#### [Problem]
The whole of the material needs to be repeated exactly, line for line.
———
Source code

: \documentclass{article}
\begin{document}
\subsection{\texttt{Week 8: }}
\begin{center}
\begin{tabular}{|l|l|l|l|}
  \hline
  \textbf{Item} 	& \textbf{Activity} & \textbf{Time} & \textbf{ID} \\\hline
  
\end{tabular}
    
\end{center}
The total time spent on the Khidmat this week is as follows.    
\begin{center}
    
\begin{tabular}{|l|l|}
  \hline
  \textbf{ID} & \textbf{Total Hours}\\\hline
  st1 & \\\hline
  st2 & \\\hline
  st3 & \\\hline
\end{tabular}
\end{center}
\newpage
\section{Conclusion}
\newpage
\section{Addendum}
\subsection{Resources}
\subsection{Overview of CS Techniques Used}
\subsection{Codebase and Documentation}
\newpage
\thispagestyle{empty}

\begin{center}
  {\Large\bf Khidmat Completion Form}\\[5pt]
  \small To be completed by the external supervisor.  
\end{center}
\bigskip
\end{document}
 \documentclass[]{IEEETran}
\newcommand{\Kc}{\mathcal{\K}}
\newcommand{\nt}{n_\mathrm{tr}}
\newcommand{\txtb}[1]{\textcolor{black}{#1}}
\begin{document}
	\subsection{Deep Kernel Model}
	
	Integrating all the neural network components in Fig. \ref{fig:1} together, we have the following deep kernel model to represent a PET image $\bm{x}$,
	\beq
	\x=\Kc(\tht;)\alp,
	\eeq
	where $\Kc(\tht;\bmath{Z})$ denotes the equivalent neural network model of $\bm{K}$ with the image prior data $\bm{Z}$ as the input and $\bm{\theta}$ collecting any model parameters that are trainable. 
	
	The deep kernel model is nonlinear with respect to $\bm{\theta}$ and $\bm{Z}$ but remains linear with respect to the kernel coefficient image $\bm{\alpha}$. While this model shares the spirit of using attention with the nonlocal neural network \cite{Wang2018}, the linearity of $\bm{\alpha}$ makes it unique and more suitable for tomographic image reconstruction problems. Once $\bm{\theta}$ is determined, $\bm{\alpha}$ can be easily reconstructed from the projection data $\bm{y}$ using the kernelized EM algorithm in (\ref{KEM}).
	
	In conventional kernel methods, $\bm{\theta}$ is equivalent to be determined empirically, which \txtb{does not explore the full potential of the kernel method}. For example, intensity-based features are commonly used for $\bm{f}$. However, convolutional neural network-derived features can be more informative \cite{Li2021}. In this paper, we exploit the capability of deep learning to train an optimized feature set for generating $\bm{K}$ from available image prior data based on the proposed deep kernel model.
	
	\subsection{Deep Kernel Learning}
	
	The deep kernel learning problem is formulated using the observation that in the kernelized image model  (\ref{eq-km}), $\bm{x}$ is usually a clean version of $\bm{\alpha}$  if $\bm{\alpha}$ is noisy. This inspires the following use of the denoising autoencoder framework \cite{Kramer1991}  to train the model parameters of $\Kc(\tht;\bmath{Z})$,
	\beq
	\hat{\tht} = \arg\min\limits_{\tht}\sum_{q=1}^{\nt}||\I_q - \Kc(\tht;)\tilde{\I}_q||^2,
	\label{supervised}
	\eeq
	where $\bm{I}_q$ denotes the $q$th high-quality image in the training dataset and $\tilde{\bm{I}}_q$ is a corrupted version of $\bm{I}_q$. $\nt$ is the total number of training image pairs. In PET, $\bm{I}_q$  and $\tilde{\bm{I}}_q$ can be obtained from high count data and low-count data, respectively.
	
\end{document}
———
#### [Exercise answer]
Source code

: \documentclass{article}
\begin{document}
\subsection{\texttt{Week 8: }}
\begin{center}
\begin{tabular}{|l|l|l|l|}
  \hline
  \textbf{Item} 	& \textbf{Activity} & \textbf{Time} & \textbf{ID} \\\hline
  
\end{tabular}
    
\end{center}
The total time spent on the Khidmat this week is as follows.    
\begin{center}
    
\begin{tabular}{|l|l|}
  \hline
  \textbf{ID} & \textbf{Total Hours}\\\hline
  st1 & \\\hline
  st2 & \\\hline
  st3 & \\\hline
\end{tabular}
\end{center}
\newpage
\section{Conclusion}
\newpage
\section{Addendum}
\subsection{Resources}
\subsection{Overview of CS Techniques Used}
\subsection{Codebase and Documentation}
\newpage
\thispagestyle{empty}

\begin{center}
  {\Large\bf Khidmat Completion Form}\\[5pt]
  \small To be completed by the external supervisor.  
\end{center}
\bigskip
\end{document}
 \documentclass[]{IEEETran}
\newcommand{\Kc}{\mathcal{\K}}
\newcommand{\nt}{n_\mathrm{tr}}
\newcommand{\txtb}[1]{\textcolor{black}{#1}}
\begin{document}
	\subsection{Deep Kernel Model}
	
	Integrating all the neural network components in Fig. \ref{fig:1} together, we have the following deep kernel model to represent a PET image $\bm{x}$,
	\beq
	\x=\Kc(\tht;)\alp,
	\eeq
	where $\Kc(\tht;\bmath{Z})$ denotes the equivalent neural network model of $\bm{K}$ with the image prior data $\bm{Z}$ as the input and $\bm{\theta}$ collecting any model parameters that are trainable. 
	
	The deep kernel model is nonlinear with respect to $\bm{\theta}$ and $\bm{Z}$ but remains linear with respect to the kernel coefficient image $\bm{\alpha}$. While this model shares the spirit of using attention with the nonlocal neural network \cite{Wang2018}, the linearity of $\bm{\alpha}$ makes it unique and more suitable for tomographic image reconstruction problems. Once $\bm{\theta}$ is determined, $\bm{\alpha}$ can be easily reconstructed from the projection data $\bm{y}$ using the kernelized EM algorithm in (\ref{KEM}).
	
	In conventional kernel methods, $\bm{\theta}$ is equivalent to be determined empirically, which \txtb{does not explore the full potential of the kernel method}. For example, intensity-based features are commonly used for $\bm{f}$. However, convolutional neural network-derived features can be more informative \cite{Li2021}. In this paper, we exploit the capability of deep learning to train an optimized feature set for generating $\bm{K}$ from available image prior data based on the proposed deep kernel model.
	
	\subsection{Deep Kernel Learning}
	
	The deep kernel learning problem is formulated using the observation that in the kernelized image model  (\ref{eq-km}), $\bm{x}$ is usually a clean version of $\bm{\alpha}$  if $\bm{\alpha}$ is noisy. This inspires the following use of the denoising autoencoder framework \cite{Kramer1991}  to train the model parameters of $\Kc(\tht;\bmath{Z})$,
	\beq
	\hat{\tht} = \arg\min\limits_{\tht}\sum_{q=1}^{\nt}||\I_q - \Kc(\tht;)\tilde{\I}_q||^2,
	\label{supervised}
	\eeq
	where $\bm{I}_q$ denotes the $q$th high-quality image in the training dataset and $\tilde{\bm{I}}_q$ is a corrupted version of $\bm{I}_q$. $\nt$ is the total number of training image pairs. In PET, $\bm{I}_q$  and $\tilde{\bm{I}}_q$ can be obtained from high count data and low-count data, respectively.
	
\end{document}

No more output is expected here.